その後、一翔の自宅を出て、2人はお好み焼き屋『ふらわー』に赴き食事をすることにした。ここは響と未来の行きつけの店であり、それを聞いていた奏が今回の食事の場と選んだ。基本的に外食なら付き合う一翔も、響たちと何回か来たことがあるので、特に異を唱えることなく承諾した。
「いらっしゃい。おや?カズちゃんじゃないか。今日は4人と一緒じゃないのかい?」
「まぁ、今日は最近知り合った別の知り合いに誘われまして……2人の席、空いてます?」
「空いてるよ。どこでも好きなとこに座りな」
ふらわーの店主と思われるおばさんと軽いやり取りをし、空いてる席を見つけて2人でそこに座った。
「お前さん、ここの人と仲良いのか?」
「いや、立花たちに何回か誘われたことがあって、そうしていくうちに顔馴染みになっただけだよ」
「……響たちとよく来るのか?」
「あぁ、立花がよく前置きを無しにして突然誘ってくることもあるから、たまに困ることもあるけどな」
「ふぅ~ん……」
一翔の説明を聞いて、奏はどこか面白くなさそうな感じに生返事した。
それからメニューを注文し、運ばれてきたお好み焼きの生地を鉄板で焼いていきながら2人は雑談を交わしていた。

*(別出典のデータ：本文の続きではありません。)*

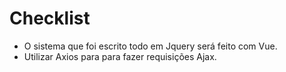 # Checklist

- O sistema que foi escrito todo em Jquery será feito com Vue.
- Utilizar Axios para para fazer requisições Ajax.
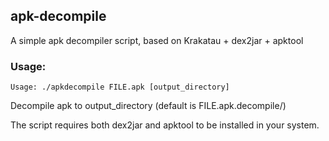 ## apk-decompile

A simple apk decompiler script, based on Krakatau + dex2jar + apktool

### Usage:

    Usage: ./apkdecompile FILE.apk [output_directory]

Decompile apk to output_directory (default is FILE.apk.decompile/)

The script requires both dex2jar and apktool to be installed in your system.
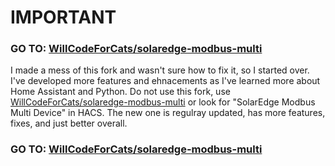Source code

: # IMPORTANT

### GO TO: [WillCodeForCats/solaredge-modbus-multi](https://github.com/WillCodeForCats/solaredge-modbus-multi)

I made a mess of this fork and wasn't sure how to fix it, so I started over. I've developed more features and ehnacements as I've learned more about Home Assistant and Python. Do not use this fork, use [WillCodeForCats/solaredge-modbus-multi](https://github.com/WillCodeForCats/solaredge-modbus-multi) or look for "SolarEdge Modbus Multi Device" in HACS. The new one is regulray updated, has more features, fixes, and just better overall.

### GO TO: [WillCodeForCats/solaredge-modbus-multi](https://github.com/WillCodeForCats/solaredge-modbus-multi)
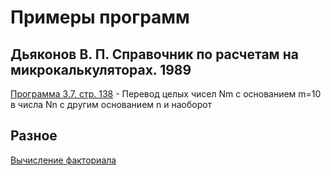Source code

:# Примеры программ

## Дьяконов В. П. Справочник по расчетам на микрокалькуляторах. 1989

[Программа 3.7, стр. 138](programs/diakonov_3.7.txt) - Перевод целых чисел Nm с основанием m=10 в числа Nn с 
другим основанием n и наоборот

## Разное

[Вычисление факториала](programs/factorial.txt)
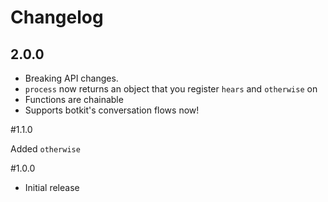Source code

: # Changelog

## 2.0.0

* Breaking API changes.
* `process` now returns an object that you register `hears` and `otherwise` on
* Functions are chainable
* Supports botkit's conversation flows now!

#1.1.0

Added `otherwise`

#1.0.0

* Initial release
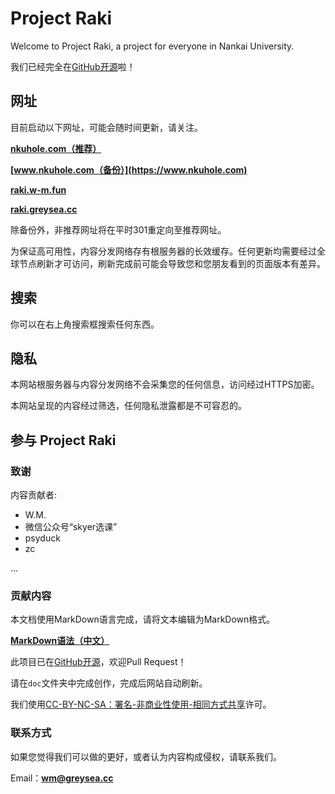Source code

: # Project Raki

Welcome to Project Raki, a project for everyone in Nankai University.

我们已经完全在[GitHub开源](https://github.com/Shall-We-Dance/ProjectRaki)啦！

## 网址

目前启动以下网址，可能会随时间更新，请关注。

**[nkuhole.com（推荐）](https://nkuhole.com)**

**[www.nkuhole.com（备份）](https://www.nkuhole.com)**

**[raki.w-m.fun](https://raki.w-m.fun)**

**[raki.greysea.cc](https://raki.greysea.cc)**

除备份外，非推荐网址将在平时301重定向至推荐网址。

为保证高可用性，内容分发网络存有根服务器的长效缓存。任何更新均需要经过全球节点刷新才可访问，刷新完成前可能会导致您和您朋友看到的页面版本有差异。

## 搜索

你可以在右上角搜索框搜索任何东西。

## 隐私

本网站根服务器与内容分发网络不会采集您的任何信息，访问经过HTTPS加密。

本网站呈现的内容经过筛选，任何隐私泄露都是不可容忍的。

## 参与 Project Raki

### 致谢

内容贡献者:

+ W.M.
+ 微信公众号“skyer选课”
+ psyduck
+ zc

...

### 贡献内容

本文档使用MarkDown语言完成，请将文本编辑为MarkDown格式。

**[MarkDown语法（中文）](https://markdown-zh.readthedocs.io/en/latest/overview/)**

此项目已在[GitHub开源](https://github.com/Shall-We-Dance/ProjectRaki)，欢迎Pull Request！

请在`doc`文件夹中完成创作，完成后网站自动刷新。

我们使用[CC-BY-NC-SA：署名-非商业性使用-相同方式共享](https://creativecommons.org/licenses/by-nc-sa/4.0/deed.zh)许可。

### 联系方式

如果您觉得我们可以做的更好，或者认为内容构成侵权，请联系我们。

Email：**wm@greysea.cc**
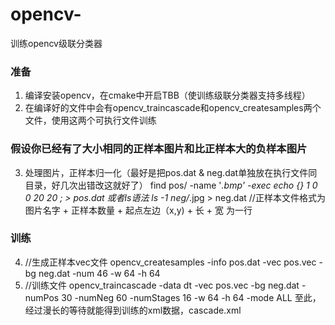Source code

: # opencv-
训练opencv级联分类器

### 准备 ###
1. 编译安装opencv，在cmake中开启TBB（使训练级联分类器支持多线程）
2. 在编译好的文件中会有opencv_traincascade和opencv_createsamples两个文件，使用这两个可执行文件训练

### 假设你已经有了大小相同的正样本图片和比正样本大的负样本图片 ###
3. 处理图片，正样本归一化（最好是把pos.dat & neg.dat单独放在执行文件同目录，好几次出错改这就好了）
    find pos/ -name '*.bmp' -exec echo {} 1 0 0 20 20 \; > pos.dat
    或者ls语法
    ls -1 neg/*.jpg > neg.dat             //正样本文件格式为  图片名字 + 正样本数量 + 起点左边（x,y) + 长 + 宽  为一行

### 训练 ###
4. //生成正样本vec文件
  opencv_createsamples -info pos.dat -vec pos.vec -bg neg.dat -num 46 -w 64 -h 64
5. //训练文件
  opencv_traincascade -data dt -vec pos.vec -bg neg.dat -numPos 30 -numNeg 60 -numStages 16 -w 64 -h 64 -mode ALL
至此，经过漫长的等待就能得到训练的xml数据，cascade.xml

「そういや、先日はあたしの相方が世話になった件なんだが……一翔は翼のことをどう思ってる?」
「どうって……まぁ俺から見たらだが、一番自覚すべき点を自覚出来てない感じがするな」
「自覚出来てない点?」
「あぁ、風鳴翼は自分のことを、国を守るための防人―――剣として生きてきたって言ってな。だがな、誰だって初めから防人として、剣として生きている奴はいない。まぁ、何が言いたいかというと……風鳴翼は防人や剣である以前に、自分はただの人間なんだと自覚すべきなんだ」
一翔の言葉を聞いた奏は、一瞬呆気に取られる。
「そういったところをちゃんと自覚してない感じがするし、そんなんじゃ自分を防人や剣だなんて言えはしないってことさ。まぁ、あくまで俺の持論だけど……」
「……ただの人間であることを自覚か……フッ、そうかもな」
すると、言っていることを理解したのか知らないが小さく笑った。一翔は奏が笑ったことに疑問を持つが、敢えて何も聞かずに翼に対することを話した。
「まぁ、そこを自覚したところで、俺と風鳴翼との関係がどうこうなるわけでもないんだがな……」
「ははっ、そうかもな。でもよ、一翔……出来れば翼のことは悪く思わんでくれるとありがたい」
「急にどうした……?」
「あぁ、いやな……翼は今でも、お前のことを信用してないし認めてもねぇんだけどよ……あたしもな、2年前にお前と出会うよりもっと前だったら翼のようになってたかもしんねぇんだ」
「どういう意味だ?」
「まぁ、メシ屋に来てるわけだから、一部省略させてもらうと……翼がいなかったら、あたしもお前のことを目の敵にしていたかもしんねぇってことだ」
そう語ってくる奏に対し、一翔は黙ったまま耳を傾ける。
「でもな、翼と一緒に戦って、ツヴァイウィングとして一緒に歌って―――そうしていくうちに、ウルトラマンに対する敵対心もなくなっていってな。翼と一緒じゃなければ、あたしも今の翼くらいにガッチガチになってたかも、なっ!」
奏はそう語りながら、片面が焼き上がったお好み焼きをひっくり返した。
「だからな、今の翼はあんなだが、それでもあたしが変わるきっかけを作ってくれた人物でもあるわけだから、どうかあいつのことは嫌いになんないでやってほしい」
「……」
そう言われ、一翔は少しばかり考えた後、口を開く。
「……俺は風鳴翼がどんな人物だったのかは知らないが、少なくとも天羽の言う今の風鳴翼は苦手だ―――が、だからといって嫌いなわけではない」
そう答え、奏がひっくり返したお好み焼きの片面にソース、青のり、マヨネーズを手際よくかけていき、かつお節も手際よく盛り付けていく。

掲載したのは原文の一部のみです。